No analogy, least of all one which compares events separated by the fourth part of a millennium, is perfect. Nonetheless, I find myself struck by several similarities between the present war in Ukraine and the aforementioned struggle. These include the the reluctance of the chief belligerents to take great risks, the consequent absence of battle, and the likelihood of a compromise peace once one (or both) of the major players runs out of money.
An “absence of battle” should not be confused with an “absence of fighting,” let alone human suffering. There was much “small war” [Kleinkrieg] in Frederick’s last war, with consequent casualties to both soldiers and civilians. Foraging on the part of operationally idle soldiers, moreover, did considerable damage to the stocks, flocks, and fields of the places where armies set up housekeeping. Indeed, the frequency with which soldiers dug up edible tubers led some contemporaries to call it the “Potato War” [Kartoffelkrieg].
With all due deference to those who write about (and wargame) the “Battle of Kyiv,” the fighting that took place in the vicinity of the Ukrainian capital in February and March of 2022 may have been a raid, a parade, or a bungled Blitz. Whatever it was, it cannot be described as a “battle” without inflicting injury to the definition of that word. Likewise, the multi-month struggle for the Azov works in Mariupol is best described as a siege. Finally, the fight around Bakhmut has been, in effect, a long series of what Frederick would have called “cannonades,” albeit of a scale and intensity that would have boggled his pre-industrial mind.

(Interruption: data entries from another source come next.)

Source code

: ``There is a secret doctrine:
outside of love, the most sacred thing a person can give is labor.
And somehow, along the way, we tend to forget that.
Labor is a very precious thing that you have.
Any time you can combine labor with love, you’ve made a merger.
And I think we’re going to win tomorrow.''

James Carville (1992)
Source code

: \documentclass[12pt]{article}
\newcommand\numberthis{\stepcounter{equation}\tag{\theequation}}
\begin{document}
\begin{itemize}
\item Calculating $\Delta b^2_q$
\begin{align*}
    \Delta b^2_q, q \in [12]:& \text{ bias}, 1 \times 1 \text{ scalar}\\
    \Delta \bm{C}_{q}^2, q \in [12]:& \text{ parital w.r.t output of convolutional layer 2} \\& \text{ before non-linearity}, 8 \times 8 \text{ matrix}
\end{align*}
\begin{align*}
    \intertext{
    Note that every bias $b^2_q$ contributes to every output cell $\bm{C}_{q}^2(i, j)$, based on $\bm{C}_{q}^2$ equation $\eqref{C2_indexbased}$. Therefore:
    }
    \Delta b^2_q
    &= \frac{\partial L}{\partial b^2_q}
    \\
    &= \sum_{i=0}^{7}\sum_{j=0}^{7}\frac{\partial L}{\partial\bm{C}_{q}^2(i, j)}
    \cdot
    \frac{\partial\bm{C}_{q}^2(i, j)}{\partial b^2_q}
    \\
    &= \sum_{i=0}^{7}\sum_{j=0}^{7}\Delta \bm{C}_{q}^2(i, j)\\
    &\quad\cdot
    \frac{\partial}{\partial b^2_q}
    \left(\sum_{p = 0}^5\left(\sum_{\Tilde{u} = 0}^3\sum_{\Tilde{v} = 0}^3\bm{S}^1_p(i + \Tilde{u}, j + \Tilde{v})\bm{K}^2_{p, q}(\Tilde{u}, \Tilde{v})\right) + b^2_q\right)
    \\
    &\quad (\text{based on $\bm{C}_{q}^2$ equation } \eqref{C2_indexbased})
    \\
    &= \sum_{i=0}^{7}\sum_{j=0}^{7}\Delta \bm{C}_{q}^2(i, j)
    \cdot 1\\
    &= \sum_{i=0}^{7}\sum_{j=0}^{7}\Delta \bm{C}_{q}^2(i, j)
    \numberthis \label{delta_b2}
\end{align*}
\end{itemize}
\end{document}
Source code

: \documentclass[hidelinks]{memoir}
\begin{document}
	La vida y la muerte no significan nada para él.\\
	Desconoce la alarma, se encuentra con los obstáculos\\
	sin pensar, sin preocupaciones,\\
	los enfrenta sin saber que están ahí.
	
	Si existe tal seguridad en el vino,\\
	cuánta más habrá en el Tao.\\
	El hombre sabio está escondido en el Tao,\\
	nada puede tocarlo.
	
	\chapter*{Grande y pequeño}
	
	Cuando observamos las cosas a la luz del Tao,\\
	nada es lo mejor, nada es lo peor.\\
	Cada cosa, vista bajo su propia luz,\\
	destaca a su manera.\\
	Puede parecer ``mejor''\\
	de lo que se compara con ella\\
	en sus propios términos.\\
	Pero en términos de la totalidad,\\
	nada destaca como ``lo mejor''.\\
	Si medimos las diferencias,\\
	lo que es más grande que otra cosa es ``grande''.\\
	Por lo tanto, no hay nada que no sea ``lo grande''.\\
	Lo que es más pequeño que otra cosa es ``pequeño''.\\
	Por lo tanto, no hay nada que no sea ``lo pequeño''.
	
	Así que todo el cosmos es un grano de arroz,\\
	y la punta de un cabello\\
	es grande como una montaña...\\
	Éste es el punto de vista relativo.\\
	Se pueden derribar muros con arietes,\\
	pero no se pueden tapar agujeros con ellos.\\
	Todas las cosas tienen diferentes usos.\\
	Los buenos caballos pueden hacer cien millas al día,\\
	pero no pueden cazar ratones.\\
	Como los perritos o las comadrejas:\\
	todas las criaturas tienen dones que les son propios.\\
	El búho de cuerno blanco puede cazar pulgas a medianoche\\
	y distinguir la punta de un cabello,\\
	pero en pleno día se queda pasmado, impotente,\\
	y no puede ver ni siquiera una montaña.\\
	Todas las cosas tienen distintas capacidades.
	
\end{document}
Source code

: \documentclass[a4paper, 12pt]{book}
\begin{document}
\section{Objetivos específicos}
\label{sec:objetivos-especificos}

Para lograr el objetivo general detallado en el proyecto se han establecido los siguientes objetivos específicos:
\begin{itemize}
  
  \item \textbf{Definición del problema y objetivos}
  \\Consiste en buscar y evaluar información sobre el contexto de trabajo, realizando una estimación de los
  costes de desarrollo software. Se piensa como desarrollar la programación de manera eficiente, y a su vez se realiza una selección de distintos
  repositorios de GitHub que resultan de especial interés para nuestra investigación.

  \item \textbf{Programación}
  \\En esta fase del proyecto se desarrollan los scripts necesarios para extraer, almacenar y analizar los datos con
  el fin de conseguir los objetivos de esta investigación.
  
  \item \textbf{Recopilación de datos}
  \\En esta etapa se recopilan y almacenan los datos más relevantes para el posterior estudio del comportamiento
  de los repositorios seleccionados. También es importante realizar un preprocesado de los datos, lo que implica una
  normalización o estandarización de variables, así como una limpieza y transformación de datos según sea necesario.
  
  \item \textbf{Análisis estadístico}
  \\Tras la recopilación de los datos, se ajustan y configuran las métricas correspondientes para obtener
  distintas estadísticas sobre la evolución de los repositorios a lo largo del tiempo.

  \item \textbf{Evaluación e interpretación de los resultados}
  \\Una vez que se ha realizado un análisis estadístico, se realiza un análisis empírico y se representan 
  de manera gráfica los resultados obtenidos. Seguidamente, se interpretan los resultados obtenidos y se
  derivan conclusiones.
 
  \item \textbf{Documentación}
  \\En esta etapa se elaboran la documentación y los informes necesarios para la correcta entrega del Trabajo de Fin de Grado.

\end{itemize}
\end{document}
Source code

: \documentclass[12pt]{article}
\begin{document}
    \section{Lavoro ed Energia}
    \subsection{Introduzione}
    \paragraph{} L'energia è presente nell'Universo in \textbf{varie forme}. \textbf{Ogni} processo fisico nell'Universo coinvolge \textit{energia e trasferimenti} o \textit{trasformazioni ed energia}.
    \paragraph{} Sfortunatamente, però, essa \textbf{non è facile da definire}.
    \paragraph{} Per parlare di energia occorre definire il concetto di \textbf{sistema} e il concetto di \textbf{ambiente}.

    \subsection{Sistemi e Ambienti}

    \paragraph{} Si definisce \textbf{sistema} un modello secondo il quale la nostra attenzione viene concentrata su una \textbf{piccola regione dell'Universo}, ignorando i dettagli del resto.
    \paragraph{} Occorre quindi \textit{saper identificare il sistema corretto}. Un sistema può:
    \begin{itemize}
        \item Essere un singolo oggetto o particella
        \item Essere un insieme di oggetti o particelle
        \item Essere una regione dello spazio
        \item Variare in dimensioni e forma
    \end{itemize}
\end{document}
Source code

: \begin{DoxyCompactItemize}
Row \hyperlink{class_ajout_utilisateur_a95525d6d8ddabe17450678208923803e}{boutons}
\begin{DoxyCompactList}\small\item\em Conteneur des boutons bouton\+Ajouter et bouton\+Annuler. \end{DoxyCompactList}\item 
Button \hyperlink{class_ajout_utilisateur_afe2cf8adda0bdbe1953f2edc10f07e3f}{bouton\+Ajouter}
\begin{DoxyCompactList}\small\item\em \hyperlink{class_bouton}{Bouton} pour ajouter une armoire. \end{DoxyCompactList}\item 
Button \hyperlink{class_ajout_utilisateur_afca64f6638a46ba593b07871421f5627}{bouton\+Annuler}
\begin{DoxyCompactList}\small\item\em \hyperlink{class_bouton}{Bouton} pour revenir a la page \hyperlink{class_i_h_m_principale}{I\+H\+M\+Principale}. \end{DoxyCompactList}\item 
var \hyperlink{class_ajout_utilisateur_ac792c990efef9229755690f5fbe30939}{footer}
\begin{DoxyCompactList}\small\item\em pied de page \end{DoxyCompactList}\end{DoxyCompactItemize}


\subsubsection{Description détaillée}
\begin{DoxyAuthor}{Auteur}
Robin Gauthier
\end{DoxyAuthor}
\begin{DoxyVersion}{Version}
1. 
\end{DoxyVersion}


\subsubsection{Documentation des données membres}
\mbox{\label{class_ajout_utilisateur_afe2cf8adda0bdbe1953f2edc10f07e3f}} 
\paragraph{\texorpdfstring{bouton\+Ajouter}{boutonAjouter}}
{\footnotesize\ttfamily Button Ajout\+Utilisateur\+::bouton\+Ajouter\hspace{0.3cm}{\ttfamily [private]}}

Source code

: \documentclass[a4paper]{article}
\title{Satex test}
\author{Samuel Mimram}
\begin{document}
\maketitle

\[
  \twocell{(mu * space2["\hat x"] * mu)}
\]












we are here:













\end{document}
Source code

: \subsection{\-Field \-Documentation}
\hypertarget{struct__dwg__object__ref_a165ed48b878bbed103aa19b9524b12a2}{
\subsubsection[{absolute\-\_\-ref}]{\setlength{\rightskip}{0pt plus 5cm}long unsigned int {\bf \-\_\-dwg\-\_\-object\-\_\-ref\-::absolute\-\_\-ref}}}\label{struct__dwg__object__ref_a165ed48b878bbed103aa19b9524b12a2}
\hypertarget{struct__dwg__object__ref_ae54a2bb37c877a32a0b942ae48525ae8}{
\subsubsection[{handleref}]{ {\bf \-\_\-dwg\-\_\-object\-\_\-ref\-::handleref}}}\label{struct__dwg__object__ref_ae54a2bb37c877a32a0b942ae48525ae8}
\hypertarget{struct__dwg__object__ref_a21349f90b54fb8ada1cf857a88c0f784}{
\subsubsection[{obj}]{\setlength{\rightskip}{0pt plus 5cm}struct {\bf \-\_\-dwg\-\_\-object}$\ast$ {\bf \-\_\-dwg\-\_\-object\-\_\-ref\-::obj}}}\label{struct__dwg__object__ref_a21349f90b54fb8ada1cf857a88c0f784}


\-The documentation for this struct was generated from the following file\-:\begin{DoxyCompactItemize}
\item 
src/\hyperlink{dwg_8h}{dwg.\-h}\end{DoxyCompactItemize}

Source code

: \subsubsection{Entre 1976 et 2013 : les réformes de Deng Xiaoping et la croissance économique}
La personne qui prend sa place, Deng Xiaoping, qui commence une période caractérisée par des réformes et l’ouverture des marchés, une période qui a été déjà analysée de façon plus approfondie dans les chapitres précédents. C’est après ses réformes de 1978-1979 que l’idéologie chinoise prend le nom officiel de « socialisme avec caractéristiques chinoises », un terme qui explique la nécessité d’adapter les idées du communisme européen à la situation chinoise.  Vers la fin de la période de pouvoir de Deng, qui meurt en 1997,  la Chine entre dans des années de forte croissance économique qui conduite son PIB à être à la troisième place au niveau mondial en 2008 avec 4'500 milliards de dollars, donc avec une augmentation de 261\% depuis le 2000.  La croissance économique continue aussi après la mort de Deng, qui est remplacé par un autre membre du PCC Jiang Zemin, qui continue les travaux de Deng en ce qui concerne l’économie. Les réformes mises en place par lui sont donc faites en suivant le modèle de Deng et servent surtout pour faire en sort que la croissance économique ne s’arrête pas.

This touches, maybe not directly but at least tangentially, on an issue long extant in American military culture but never adequately addressed educationally or institutionally: the reality of the "small wars" and how they're fought compared to the major ones. Our martial culture, such as it is, is built, rationalized, and mythologized around "the big battles" and that all conflicts have a good guy and a bad guy with clear desires on both sides. The world doesn't look, or act, that way. Most wars look more like the War of Bavarian Succession than they do World War II...but we spend most of our time studying that one (and ones like it). I don't know how we change that effectively with a lasting impact, but it's one we do need address
Are you suggesting there's been more than one German political leader in history? And that his example is also of interest when looking for analogies with the present? Sounds like misinformation to me.